Re: Charset/collate support and function parameters

From: Dennis Bjorklund <db(at)zigo(dot)dhs(dot)org>
To: Tom Lane <tgl(at)sss(dot)pgh(dot)pa(dot)us>
Cc: pgsql-hackers(at)postgresql(dot)org
Subject: Re: Charset/collate support and function parameters
Date: 2004-10-30 20:51:01
Message-ID: Pine.LNX.4.44.0410302044190.2015-100000@zigo.dhs.org
Views: Raw Message | Whole Thread | Download mbox | Resend email
Thread:
Lists: pgsql-hackers

On Sat, 30 Oct 2004, Tom Lane wrote:

> > Are you worried about performance or is it the smaller change that you
> > want?
>
> I'm worried about the fact that instead of, say, one length(text)
> function, we would now have to have a different one for every
> characterset/collation.

This is not about how the parameter information is stored, but let's
discuss that anyway. It's important issues.

I was hoping that we could implement functions where one didn't have to
specify the charset and collation (but could if we want to).

For some functions one really want different ones depending on the
charset. For example the length function, then we will need to calculate
the length differently for each charset. We can never have one length
function that works for every possible charset.

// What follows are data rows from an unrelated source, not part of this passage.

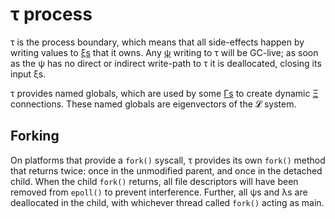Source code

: # τ process
τ is the process boundary, which means that all side-effects happen by writing values to [ξs](xi.md) that it owns. Any [ψ](psi.md) writing to τ will be GC-live; as soon as the ψ has no direct or indirect write-path to τ it is deallocated, closing its input ξs.

τ provides named globals, which are used by some [Γs](Gamma.md) to create dynamic [Ξ](Xi.md) connections. These named globals are eigenvectors of the 𝓛 system.


## Forking
On platforms that provide a `fork()` syscall, τ provides its own `fork()` method that returns twice: once in the unmodified parent, and once in the detached child. When the child `fork()` returns, all file descriptors will have been removed from `epoll()` to prevent interference. Further, all ψs and λs are deallocated in the child, with whichever thread called `fork()` acting as main.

We could have one pg
function that do N different things inside depending on the charset, but
that's not really a simplification.

For functions where one have not specified the charset of an argument then
we need to be able to pass on that type information to where ever we use
that argument. Variables already have a type and if we have a (pseudo
code) function like

foo (a varchar) returns int
{
select length(a);
}

and call it with

foo ('foo' charset latin1)

then we need to make sure that variable a inside the function body of foo
get the type from the caller and then the function call to length(a) will
work out since it would select the length function for latin1. I think it
should work but an implementation is the only way to know.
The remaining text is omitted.